Top of Material supplied

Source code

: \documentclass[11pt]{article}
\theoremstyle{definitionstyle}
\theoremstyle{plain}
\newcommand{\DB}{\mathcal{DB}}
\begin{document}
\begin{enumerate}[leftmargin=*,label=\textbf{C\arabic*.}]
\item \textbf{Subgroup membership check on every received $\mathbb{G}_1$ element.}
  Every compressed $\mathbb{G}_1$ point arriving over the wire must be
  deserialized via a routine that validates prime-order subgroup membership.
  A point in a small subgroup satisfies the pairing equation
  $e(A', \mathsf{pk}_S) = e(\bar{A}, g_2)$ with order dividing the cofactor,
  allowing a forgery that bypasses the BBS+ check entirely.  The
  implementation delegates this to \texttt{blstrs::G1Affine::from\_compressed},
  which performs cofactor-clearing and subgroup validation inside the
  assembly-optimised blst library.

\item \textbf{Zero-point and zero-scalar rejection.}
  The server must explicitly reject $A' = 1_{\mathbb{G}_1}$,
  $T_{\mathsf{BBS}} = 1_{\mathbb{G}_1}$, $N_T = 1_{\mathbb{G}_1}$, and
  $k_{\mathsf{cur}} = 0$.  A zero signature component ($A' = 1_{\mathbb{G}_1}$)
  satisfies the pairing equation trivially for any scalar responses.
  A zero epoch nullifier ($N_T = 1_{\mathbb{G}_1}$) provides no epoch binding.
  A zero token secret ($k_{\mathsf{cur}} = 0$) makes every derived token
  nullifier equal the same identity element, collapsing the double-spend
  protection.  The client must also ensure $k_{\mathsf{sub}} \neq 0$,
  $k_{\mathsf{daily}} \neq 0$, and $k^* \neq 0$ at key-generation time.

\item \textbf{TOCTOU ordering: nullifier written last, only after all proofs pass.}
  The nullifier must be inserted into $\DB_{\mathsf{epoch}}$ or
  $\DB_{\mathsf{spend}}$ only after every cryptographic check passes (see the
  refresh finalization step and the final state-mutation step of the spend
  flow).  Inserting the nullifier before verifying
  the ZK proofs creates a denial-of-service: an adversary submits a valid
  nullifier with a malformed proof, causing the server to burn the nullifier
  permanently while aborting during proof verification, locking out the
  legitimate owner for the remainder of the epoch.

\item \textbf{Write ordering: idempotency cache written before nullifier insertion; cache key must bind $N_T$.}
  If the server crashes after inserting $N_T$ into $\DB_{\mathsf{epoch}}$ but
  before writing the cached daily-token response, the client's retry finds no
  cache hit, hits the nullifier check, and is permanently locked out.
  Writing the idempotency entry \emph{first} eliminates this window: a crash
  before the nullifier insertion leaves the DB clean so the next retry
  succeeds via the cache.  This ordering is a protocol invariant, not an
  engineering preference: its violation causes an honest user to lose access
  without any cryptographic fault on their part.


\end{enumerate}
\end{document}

Bottom of Material supplied

--- What you are asked to do ---
Above are the records; from them, give again exactly the lines from the one containing "nullifier with a" through the one containing "before writing the", both included.

--- Solved exercise ---
  nullifier with a malformed proof, causing the server to burn the nullifier
  permanently while aborting during proof verification, locking out the
  legitimate owner for the remainder of the epoch.

\item \textbf{Write ordering: idempotency cache written before nullifier insertion; cache key must bind $N_T$.}
  If the server crashes after inserting $N_T$ into $\DB_{\mathsf{epoch}}$ but
  before writing the cached daily-token response, the client's retry finds no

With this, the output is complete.